Блестяще образованный, увлекавшийся науками и искусством, наделённый в то же время большим честолюбием, Людовик Орлеанский был человеком исключительно обаятельным. Его самые заклятые враги признавали, что под его обаяние почти невозможно было не подпасть (и объясняли это колдовством). При несомненном политическом размахе в этом человеке, который казался баловнем судьбы, было и столь же несомненное легкомыслие. Он страстно любил роскошь, тратил деньги не считая и вытягивал их из казны, заводил направо и налево любовные интриги, к огорчению своей очаровательной жены Валентины Висконти, которая была в него без ума влюблена. «Он держал при себе молодых людей, – рассказывает со слов своего отца Жан Жувенель дез-Юрсен, – подбивавших его на такие вещи, которых он иначе бы делать не стал». Жувенель-отец, начавший как раз в это время играть в правящей среде очень заметную роль, в полушутливой форме ему за это выговаривал, а герцог смущённо с ним соглашался и продолжал, конечно, по-своему. Нужно, однако, сказать, что забавы и любовные интриги не переходили некоторых пределов: даже враждебные ему современники, вроде анонимного монаха из Сен-Дени, признают, что достоинства он никогда не терял, и оргий и разврата в настоящем смысле слова за ним не знали. Ему случалось также заботиться об обездоленных людях явно даже вопреки собственному интересу: его лучший (в сущности, единственно серьёзный) историк Жарри доказал это документально. От отца он унаследовал глубокую религиозность, которая доходила у него до мистического экстаза; он неделями запирался в монашеской келье, всё в том же парижском целестинском монастыре, и эта келья так и числилась за ним постоянно.
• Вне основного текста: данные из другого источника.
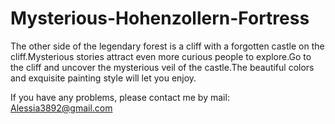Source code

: # Mysterious-Hohenzollern-Fortress

The other side of the legendary forest is a cliff with a forgotten castle on the cliff.Mysterious stories attract even more curious people to explore.Go to the cliff and uncover the mysterious veil of the castle.The beautiful colors and exquisite painting style will let you enjoy.

If you have any problems, please contact me by mail: Alessia3892@gmail.com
В Королевском совете Людовика Орлеанского тесным кольцом окружили те из советников его отца, кто ещё был в живых, и их прямые выученики. Филипп де Мезьер опять начал давать советы из своей целестинской кельи (Людовик Орлеанский впоследствии назначил его даже своим душеприказчиком). Среди других людей этой группы – так называемых мармузетов – никто не был особенно похож на святого, некоторые нажили даже большие состояния за долгие годы государственной карьеры, но в общем это были люди честные, искренне трудившиеся на общественное благо. Они рьяно принялись наводить порядок в общественных делах, особенно финансовых, где после королевских дядей вообще ничего больше нельзя было разобрать. Они повезли молодого короля на юг Франции показать ему состояние страны, причём из всех принцев королевского дома сопровождал его в этой поездке только Людовик Орлеанский: дядей специально попросили не тревожиться. В Лангедоке, которым при регентстве управлял второй из дядей, герцог Беррийский, вскрылась такая картина, что Карл VI немедля свирепо расправился с дядиными администраторами.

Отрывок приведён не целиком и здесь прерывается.